— What you will do —
Take every line in the entries that includes the word "application" and copy it.

===============

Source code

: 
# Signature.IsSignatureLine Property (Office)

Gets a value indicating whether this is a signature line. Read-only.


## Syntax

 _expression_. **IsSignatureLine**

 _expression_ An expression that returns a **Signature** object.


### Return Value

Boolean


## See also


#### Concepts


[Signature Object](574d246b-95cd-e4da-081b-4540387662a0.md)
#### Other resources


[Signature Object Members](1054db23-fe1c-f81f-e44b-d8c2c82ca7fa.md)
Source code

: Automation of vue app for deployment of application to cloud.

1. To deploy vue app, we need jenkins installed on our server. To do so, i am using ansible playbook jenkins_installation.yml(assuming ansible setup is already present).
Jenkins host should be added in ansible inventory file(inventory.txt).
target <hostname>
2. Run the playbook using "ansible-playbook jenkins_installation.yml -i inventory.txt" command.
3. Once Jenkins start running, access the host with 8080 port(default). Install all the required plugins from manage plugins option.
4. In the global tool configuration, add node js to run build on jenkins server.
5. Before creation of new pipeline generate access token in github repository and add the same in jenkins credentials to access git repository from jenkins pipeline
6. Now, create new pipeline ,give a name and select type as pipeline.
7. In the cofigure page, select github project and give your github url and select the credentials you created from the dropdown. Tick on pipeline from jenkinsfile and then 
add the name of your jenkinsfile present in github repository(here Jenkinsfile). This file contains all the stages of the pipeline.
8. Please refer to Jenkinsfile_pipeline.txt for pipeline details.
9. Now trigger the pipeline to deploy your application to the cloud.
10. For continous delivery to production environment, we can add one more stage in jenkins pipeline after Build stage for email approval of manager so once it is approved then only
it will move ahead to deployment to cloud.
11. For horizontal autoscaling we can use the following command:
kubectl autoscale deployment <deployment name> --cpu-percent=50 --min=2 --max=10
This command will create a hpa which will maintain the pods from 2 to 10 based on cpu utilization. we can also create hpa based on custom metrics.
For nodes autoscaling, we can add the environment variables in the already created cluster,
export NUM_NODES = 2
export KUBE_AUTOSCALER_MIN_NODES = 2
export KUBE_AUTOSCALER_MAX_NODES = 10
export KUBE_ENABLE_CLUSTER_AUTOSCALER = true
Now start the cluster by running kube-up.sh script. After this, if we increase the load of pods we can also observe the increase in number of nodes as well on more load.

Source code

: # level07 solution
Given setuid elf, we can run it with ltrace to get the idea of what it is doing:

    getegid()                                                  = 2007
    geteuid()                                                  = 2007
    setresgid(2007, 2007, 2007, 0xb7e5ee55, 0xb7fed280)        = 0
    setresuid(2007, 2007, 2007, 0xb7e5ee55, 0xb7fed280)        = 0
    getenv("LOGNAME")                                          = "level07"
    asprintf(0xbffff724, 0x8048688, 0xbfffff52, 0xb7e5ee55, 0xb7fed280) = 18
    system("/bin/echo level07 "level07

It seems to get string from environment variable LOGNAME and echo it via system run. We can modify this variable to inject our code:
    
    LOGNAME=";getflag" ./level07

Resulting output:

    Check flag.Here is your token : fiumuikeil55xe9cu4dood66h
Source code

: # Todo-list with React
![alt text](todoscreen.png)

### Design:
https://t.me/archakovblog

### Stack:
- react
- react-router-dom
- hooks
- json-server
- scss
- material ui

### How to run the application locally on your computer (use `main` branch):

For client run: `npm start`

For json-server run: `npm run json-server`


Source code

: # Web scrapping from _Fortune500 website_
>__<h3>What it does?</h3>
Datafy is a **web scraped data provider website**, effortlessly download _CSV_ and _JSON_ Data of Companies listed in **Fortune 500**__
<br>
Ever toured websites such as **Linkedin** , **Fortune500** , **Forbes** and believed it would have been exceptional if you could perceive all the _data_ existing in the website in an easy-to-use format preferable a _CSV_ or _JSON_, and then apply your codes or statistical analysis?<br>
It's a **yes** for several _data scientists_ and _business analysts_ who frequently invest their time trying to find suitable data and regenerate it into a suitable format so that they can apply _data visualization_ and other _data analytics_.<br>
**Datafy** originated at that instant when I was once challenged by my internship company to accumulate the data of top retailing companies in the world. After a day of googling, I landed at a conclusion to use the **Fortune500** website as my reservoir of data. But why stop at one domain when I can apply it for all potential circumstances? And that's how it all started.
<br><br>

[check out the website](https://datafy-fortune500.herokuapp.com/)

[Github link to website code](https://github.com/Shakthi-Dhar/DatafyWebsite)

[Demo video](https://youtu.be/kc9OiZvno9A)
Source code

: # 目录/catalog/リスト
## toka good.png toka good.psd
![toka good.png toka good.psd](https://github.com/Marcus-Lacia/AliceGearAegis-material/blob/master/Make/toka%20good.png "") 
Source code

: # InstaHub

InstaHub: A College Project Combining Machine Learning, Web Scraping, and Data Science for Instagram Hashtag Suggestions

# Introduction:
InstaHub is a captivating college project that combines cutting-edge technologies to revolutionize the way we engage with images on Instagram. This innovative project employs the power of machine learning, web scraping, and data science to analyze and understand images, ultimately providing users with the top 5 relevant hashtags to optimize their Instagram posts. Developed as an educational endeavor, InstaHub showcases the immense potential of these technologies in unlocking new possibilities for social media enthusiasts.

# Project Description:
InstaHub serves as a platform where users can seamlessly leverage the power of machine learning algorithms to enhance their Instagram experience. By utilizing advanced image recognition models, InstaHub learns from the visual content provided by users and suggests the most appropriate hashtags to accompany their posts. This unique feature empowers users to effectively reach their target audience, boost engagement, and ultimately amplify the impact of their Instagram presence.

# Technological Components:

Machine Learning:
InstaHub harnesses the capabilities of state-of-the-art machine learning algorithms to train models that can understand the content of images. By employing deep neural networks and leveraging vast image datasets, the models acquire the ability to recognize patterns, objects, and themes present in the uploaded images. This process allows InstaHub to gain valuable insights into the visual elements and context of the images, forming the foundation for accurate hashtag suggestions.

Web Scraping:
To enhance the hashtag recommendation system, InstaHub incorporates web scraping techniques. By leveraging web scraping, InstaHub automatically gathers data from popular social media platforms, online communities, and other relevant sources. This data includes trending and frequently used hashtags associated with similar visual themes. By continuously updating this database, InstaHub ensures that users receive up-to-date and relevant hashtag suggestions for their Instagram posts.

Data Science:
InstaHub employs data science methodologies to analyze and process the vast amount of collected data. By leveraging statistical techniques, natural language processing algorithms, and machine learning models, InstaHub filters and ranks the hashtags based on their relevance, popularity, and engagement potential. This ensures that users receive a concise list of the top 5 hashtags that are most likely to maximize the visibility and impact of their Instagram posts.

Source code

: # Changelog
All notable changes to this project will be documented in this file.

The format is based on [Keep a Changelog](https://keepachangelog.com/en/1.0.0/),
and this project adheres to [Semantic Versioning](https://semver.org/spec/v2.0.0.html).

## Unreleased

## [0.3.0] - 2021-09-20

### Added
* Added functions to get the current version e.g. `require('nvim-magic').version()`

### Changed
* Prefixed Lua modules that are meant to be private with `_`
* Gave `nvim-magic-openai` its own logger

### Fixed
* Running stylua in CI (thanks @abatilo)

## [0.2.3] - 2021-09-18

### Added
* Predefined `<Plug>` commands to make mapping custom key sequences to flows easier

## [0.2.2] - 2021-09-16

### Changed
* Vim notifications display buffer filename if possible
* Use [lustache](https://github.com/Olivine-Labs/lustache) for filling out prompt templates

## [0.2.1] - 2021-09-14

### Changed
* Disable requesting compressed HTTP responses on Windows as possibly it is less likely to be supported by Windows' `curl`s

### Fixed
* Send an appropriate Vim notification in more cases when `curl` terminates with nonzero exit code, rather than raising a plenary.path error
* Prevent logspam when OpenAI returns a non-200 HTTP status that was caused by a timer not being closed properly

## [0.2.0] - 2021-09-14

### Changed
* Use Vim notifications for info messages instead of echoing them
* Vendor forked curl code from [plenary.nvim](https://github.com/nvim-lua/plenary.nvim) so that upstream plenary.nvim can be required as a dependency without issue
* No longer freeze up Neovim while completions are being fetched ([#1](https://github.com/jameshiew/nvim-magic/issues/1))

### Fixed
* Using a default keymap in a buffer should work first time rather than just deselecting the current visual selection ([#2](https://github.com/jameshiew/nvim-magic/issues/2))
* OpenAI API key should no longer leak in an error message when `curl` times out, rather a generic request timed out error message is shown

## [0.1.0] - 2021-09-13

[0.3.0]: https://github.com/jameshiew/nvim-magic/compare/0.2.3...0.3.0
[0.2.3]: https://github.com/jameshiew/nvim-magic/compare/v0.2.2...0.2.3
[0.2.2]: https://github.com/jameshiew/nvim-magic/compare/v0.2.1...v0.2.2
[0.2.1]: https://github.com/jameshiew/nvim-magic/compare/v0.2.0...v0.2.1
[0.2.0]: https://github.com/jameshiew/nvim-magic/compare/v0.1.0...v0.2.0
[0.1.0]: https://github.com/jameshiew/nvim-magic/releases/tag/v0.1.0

===============

— Solution to this exercise —
: Automation of vue app for deployment of application to cloud.
9. Now trigger the pipeline to deploy your application to the cloud.
### How to run the application locally on your computer (use `main` branch):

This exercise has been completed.